**Aim of the exercise**
Line by line, please look for the word "matriz" in the following records, then copy each line you find it in.

Plain-text document sources
══════════
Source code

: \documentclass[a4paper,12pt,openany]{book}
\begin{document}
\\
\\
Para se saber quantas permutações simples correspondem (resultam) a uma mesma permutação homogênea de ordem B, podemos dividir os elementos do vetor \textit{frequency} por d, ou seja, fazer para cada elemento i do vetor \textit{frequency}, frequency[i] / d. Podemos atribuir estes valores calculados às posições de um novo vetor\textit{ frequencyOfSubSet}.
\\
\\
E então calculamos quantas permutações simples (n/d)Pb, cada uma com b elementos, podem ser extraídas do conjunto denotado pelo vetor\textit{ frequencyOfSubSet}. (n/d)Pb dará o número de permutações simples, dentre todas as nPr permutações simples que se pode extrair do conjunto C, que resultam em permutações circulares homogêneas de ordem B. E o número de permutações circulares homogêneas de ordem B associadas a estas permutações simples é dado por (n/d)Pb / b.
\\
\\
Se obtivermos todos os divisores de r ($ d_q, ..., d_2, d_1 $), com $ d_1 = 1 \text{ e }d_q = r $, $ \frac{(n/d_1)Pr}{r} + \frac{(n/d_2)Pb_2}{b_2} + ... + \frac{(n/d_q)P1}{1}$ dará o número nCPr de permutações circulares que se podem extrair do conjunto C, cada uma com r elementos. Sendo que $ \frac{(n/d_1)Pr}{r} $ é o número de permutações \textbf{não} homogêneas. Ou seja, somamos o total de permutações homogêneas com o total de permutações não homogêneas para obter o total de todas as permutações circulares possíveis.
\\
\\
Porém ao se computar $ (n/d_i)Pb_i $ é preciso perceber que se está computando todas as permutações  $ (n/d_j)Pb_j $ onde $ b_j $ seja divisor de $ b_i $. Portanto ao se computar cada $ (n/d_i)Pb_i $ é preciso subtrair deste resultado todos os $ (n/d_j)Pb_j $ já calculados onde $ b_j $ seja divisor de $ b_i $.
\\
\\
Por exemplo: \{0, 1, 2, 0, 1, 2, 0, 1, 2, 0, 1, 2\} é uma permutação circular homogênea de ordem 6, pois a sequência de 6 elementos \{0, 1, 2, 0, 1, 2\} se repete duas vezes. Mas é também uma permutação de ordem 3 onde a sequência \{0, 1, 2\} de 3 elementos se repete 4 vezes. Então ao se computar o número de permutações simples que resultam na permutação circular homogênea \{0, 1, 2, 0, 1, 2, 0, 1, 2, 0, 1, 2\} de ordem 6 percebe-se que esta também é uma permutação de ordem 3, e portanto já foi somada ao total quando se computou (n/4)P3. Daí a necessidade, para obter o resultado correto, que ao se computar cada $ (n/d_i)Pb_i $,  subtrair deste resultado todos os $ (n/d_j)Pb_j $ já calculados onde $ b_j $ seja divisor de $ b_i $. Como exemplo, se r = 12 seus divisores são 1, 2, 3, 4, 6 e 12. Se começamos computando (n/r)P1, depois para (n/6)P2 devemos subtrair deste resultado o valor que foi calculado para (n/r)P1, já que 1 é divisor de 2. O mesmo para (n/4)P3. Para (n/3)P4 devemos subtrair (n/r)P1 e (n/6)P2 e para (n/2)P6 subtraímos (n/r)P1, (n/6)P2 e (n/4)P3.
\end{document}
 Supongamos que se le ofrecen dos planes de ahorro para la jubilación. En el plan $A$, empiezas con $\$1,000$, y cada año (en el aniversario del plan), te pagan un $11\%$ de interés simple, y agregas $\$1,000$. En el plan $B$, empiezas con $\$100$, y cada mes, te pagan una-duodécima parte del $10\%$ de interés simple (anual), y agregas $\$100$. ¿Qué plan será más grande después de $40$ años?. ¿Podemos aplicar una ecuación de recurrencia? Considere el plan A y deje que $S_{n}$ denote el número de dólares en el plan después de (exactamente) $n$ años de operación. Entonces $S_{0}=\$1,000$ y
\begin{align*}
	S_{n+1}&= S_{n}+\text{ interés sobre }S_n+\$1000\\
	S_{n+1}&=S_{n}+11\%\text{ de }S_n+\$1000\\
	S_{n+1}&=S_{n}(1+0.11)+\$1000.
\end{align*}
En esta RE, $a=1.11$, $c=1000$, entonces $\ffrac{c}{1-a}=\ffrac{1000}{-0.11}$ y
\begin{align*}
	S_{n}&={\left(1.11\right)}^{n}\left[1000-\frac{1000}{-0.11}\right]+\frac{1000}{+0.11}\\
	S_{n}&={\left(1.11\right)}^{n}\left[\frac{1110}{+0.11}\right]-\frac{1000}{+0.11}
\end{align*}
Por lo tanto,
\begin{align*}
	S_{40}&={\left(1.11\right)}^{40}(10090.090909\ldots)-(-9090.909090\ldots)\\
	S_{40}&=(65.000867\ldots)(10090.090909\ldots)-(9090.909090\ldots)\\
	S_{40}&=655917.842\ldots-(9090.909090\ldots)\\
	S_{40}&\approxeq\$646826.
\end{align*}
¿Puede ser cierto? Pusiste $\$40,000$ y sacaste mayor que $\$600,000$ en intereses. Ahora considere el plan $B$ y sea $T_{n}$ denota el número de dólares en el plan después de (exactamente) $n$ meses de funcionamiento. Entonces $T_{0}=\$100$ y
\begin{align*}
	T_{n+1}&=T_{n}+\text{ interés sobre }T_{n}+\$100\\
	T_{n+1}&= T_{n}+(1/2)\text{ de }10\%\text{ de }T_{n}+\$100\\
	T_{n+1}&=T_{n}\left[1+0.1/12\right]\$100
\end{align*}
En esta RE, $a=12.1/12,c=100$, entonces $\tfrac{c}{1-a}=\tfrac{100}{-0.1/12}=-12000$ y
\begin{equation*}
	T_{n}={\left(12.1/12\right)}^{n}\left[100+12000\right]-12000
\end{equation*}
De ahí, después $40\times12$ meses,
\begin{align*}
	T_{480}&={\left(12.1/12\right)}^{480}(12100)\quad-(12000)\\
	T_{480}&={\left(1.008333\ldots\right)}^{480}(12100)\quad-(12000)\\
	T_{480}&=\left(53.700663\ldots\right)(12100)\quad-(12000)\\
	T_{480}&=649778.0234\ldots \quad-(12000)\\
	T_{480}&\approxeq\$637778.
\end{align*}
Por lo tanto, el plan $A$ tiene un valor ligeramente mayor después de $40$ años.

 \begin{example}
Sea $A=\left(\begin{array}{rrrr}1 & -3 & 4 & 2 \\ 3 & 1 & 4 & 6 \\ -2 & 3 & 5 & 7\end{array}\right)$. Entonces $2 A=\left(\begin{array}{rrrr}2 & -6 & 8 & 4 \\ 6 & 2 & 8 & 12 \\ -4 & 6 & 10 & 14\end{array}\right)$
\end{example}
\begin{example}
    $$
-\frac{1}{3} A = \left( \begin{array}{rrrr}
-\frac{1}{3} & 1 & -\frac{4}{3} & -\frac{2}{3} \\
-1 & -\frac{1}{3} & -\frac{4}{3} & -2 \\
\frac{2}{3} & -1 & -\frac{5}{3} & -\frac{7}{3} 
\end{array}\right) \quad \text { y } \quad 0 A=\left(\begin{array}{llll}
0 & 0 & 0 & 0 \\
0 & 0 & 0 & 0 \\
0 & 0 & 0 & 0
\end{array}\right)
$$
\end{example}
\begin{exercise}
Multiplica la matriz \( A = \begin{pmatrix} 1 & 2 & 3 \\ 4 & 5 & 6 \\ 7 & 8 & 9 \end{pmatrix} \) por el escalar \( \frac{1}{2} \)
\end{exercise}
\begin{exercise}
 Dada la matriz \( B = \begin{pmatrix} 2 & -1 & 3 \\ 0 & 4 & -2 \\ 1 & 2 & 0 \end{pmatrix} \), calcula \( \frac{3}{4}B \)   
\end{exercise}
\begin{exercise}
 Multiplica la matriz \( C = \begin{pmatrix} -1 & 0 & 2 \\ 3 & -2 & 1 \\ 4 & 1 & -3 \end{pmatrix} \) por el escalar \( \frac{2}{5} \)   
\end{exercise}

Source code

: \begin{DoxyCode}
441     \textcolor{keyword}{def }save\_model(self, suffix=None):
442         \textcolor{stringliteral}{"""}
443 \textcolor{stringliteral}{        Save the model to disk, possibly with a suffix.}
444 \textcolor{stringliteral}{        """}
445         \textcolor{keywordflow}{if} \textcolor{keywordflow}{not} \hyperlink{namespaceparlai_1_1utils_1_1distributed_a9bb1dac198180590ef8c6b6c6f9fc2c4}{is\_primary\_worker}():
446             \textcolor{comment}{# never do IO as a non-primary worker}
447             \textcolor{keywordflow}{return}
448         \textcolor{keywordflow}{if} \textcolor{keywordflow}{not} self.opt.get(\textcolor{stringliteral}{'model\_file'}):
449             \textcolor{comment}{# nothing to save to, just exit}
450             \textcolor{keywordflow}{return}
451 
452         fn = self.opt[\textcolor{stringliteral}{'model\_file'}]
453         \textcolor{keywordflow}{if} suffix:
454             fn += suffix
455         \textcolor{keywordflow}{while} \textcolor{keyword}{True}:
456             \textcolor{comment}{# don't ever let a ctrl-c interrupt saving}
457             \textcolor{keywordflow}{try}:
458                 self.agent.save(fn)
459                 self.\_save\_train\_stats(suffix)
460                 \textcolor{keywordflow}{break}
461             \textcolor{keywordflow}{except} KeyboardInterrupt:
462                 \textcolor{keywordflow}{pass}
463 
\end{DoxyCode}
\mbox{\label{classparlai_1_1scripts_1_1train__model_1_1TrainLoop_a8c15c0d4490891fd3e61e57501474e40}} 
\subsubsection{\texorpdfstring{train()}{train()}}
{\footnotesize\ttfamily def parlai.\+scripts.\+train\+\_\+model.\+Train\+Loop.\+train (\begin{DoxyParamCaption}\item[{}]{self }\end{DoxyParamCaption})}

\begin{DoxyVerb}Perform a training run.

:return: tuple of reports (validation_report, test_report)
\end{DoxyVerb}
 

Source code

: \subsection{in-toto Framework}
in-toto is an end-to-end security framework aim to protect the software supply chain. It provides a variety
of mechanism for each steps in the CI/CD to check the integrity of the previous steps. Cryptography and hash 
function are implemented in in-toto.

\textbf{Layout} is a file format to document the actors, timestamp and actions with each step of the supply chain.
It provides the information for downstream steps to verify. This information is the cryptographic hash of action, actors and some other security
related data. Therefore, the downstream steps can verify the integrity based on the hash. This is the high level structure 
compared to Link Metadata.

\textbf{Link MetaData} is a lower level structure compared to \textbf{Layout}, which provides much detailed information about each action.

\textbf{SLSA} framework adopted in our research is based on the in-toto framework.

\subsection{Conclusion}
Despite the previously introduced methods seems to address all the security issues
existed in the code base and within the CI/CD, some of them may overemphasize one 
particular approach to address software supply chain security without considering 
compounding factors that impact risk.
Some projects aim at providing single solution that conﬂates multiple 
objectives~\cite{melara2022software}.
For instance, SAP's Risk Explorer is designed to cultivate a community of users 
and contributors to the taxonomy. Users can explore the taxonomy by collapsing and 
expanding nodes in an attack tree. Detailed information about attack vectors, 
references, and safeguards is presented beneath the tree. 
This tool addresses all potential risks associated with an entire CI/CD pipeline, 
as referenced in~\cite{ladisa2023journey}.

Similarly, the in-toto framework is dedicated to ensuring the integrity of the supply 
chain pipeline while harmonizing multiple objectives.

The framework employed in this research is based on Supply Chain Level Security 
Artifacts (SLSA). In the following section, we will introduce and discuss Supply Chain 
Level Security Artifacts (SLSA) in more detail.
══════════
**Answer box**
Multiplica la matriz \( A = \begin{pmatrix} 1 & 2 & 3 \\ 4 & 5 & 6 \\ 7 & 8 & 9 \end{pmatrix} \) por el escalar \( \frac{1}{2} \)
 Dada la matriz \( B = \begin{pmatrix} 2 & -1 & 3 \\ 0 & 4 & -2 \\ 1 & 2 & 0 \end{pmatrix} \), calcula \( \frac{3}{4}B \)   
 Multiplica la matriz \( C = \begin{pmatrix} -1 & 0 & 2 \\ 3 & -2 & 1 \\ 4 & 1 & -3 \end{pmatrix} \) por el escalar \( \frac{2}{5} \)   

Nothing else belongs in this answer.